The twice-monthly, free newspaper previously known as the "Black Explosion" is now known as "The Eclipse," a name its editors say reflects the publication's unique perspective. Like an eclipse of the sun, said associate editor Gregory Wright, the paper "casts the world in a different light."

To members of the Black Student Union and the campus chapter of the NAACP, however, the name "Eclipse" says something altogether different. "Eclipse means to cover up, to block out light," said Edward Martin, vice president of the BSU. "It also means a disgrace . . . . None of that has any positive connotations for the black community."

In protest, Martin said, 11 black organizations on campus, where about 3,000 of the 29,000 undergraduates are black, are refusing to advertise in the newspaper. The organizations also have denied the Eclipse staff permission to interview their representatives, barraged the paper with letters and gathered petitions calling for another name change.

"I think the way they are doing it is wrong," said Wright, a senior journalism major.

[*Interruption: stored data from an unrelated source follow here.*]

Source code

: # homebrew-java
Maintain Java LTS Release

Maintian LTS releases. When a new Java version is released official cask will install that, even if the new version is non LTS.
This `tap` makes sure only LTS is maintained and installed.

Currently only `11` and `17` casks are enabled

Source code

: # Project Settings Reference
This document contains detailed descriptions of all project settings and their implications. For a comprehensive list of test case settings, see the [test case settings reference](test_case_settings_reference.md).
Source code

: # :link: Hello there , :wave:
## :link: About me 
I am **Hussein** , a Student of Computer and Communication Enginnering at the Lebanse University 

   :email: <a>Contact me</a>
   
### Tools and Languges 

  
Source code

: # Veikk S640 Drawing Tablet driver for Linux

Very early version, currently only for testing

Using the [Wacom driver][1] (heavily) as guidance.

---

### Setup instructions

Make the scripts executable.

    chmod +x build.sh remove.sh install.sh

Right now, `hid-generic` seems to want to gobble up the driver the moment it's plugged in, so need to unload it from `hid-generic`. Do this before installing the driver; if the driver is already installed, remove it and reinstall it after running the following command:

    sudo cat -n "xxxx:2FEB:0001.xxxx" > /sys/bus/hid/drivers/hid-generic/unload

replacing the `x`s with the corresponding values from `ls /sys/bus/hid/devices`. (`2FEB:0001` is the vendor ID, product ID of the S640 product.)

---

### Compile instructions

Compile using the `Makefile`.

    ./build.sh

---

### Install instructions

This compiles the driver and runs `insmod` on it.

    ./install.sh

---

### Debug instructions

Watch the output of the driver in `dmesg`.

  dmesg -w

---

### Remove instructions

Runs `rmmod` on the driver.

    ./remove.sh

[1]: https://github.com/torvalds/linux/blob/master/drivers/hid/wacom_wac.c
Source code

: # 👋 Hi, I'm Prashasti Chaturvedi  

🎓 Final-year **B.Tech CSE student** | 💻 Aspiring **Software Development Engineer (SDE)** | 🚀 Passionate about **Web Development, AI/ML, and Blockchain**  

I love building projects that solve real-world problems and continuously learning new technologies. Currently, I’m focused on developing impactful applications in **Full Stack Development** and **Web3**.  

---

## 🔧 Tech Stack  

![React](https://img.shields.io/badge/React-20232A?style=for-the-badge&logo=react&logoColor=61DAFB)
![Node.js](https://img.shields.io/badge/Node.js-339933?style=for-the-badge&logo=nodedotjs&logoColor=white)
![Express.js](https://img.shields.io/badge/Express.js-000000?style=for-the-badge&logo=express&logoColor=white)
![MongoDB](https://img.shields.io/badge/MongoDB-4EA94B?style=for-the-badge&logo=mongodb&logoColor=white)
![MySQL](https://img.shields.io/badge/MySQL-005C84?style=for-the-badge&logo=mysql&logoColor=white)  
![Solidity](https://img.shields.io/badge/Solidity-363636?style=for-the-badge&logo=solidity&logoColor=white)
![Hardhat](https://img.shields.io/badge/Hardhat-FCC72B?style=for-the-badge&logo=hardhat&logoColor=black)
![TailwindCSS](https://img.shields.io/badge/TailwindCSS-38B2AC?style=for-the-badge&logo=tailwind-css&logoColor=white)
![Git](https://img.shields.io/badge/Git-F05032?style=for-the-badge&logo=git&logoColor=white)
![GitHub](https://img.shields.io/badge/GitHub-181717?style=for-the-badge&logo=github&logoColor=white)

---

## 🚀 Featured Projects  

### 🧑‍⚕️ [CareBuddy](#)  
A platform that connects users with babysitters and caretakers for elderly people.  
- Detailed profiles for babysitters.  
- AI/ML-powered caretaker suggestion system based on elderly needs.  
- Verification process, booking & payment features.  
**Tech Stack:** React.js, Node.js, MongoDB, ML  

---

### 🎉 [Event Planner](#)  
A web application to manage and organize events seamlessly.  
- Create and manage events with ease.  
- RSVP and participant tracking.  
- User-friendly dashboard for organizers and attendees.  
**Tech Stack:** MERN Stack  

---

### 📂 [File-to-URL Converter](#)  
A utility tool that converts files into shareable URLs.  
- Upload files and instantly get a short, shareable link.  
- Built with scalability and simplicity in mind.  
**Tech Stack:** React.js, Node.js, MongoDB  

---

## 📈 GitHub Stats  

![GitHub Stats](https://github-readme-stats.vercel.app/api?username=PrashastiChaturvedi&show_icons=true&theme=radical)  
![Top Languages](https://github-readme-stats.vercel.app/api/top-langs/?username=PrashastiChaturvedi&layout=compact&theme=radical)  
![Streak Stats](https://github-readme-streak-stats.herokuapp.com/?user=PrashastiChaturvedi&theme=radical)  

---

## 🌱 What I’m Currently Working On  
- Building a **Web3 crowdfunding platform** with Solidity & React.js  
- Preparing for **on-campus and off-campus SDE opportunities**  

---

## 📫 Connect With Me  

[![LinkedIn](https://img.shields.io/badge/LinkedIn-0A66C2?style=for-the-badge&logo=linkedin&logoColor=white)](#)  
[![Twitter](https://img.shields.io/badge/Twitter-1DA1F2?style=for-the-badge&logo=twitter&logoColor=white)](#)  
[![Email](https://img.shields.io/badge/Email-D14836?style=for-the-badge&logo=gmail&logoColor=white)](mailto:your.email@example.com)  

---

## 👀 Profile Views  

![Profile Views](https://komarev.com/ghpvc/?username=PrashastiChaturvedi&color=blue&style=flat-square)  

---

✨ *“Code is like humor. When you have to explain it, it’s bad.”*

He said the editors and staff of the paper didn't like the "Black Explosion," a name the paper has carried since it was founded in 1968 during a period of black awareness.

Martin disagreed. "The Black Explosion signifies a struggle blacks have gone through on this campus and in the country. That struggle is still going on."

He said the petitions will be presented to the board of Maryland Media, Inc., the independent, nonprofit corporation that publishes the largest student newspaper, The Diamondback, in addition to a Jewish newspaper, the Eclipse and other publications. That board approved the name change at its Sept. 3 meeting.

"Most of us did not particularly like the new name," said Carl Sessions Stepp, a member of the board and a journalism professor. "But we also felt influenced by the fact that the editors and staff of the paper felt so strongly."